Most complex things are not very compressible

Eliezer Yudkowsky27 Jun 2016 2:06 UTC

Although the halting problem means we can’t prove it doesn’t happen, it would nonetheless be extremely surprising if some 100-state Turing machine turned out to print the exact text of Shakespeare’s Romeo and Juliet. Unless something was specifically generated by a simple algorithm, the Vast supermajority of data structures that look like they have high algorithmic complexity actually do have high algorithmic complexity. Since there are at most \(2^{101}\) programs that can be specified with at most 100 bits (in any particular language), we can’t fit all the 1000-bit data structures into all the 100-bit programs. While Romeo and Juliet is certainly highly compressible, relative to most random bitstrings of the same length, it would be shocking for it to compress all the way down to a 100-state Turing machine. There just aren’t enough 100-state Turing machines for one of their outputs to be Romeo and Juliet. Similarly, if you start with a 10 kilobyte text file, and 7zip compresses it down to 2 kilobytes, no amount of time spent trying to further compress the file using other compression programs will ever get that file down to 1 byte. For any given compressor there’s at most 256 starting files that can ever be compressed down to 1 byte, and your 10-kilobyte text file almost certainly isn’t one of them.

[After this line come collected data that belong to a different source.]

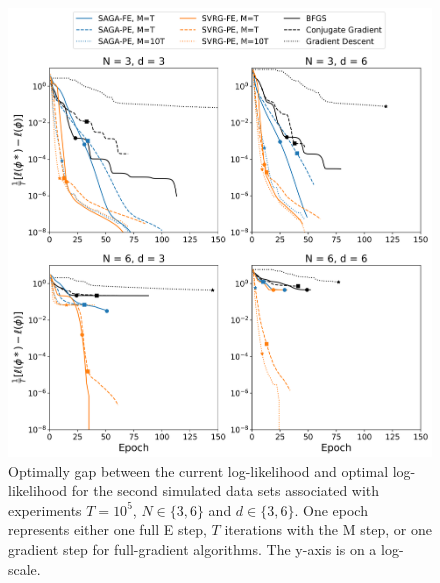 \documentclass[12pt]{article}
\begin{document}
\begin{figure}[H]
    \centering
    \includegraphics[width=6.5in]{../plt/log-like_v_epoch_T-100000-001.png}
    \caption{Optimally gap between the current log-likelihood and optimal log-likelihood for the second simulated data sets associated with experiments $T=10^{5}$, $N \in \{3,6\}$ and $d \in \{3,6\}$. One epoch represents either one full E step, $T$ iterations with the M step, or one gradient step for full-gradient algorithms. The y-axis is on a log-scale.}
\end{figure}
%
\end{document}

This takes on defensive importance with respect to refuting the probability-theoretic fallacy, “Oh, sure, Occam’s Razor seems to say that this proposition is complicated. But how can you be sure that this apparently complex proposition wouldn’t turn out to be generated by some very simple mechanism?” If we consider a partition of 10,000 possible propositions, collectively having a 0.01% probability on average, then all the arguments in the world for why various propositions might have unexpectedly high probability, must still add up to an average probability of 0.01%. It can’t be the case that after considering that proposition 1 might have secretly high probability, and considering that proposition 2 might have secretly high probability, and so on, we end up assigning 5% probability to each proposition, because that would be a total probability of 500. If we assign prior probabilities using an algorithmic-complexity Occam prior as in Solomonoff induction, then the observation that “most apparently complex things can’t be further compressed into an amazingly simple Turing machine”, is the same observation as that “most apparently Occam-penalized propositions can’t turn out to be simpler than they look” or “most apparently subjectively improbable things can’t turn out to have unseen clever arguments that would validly make them more subjectively probable”.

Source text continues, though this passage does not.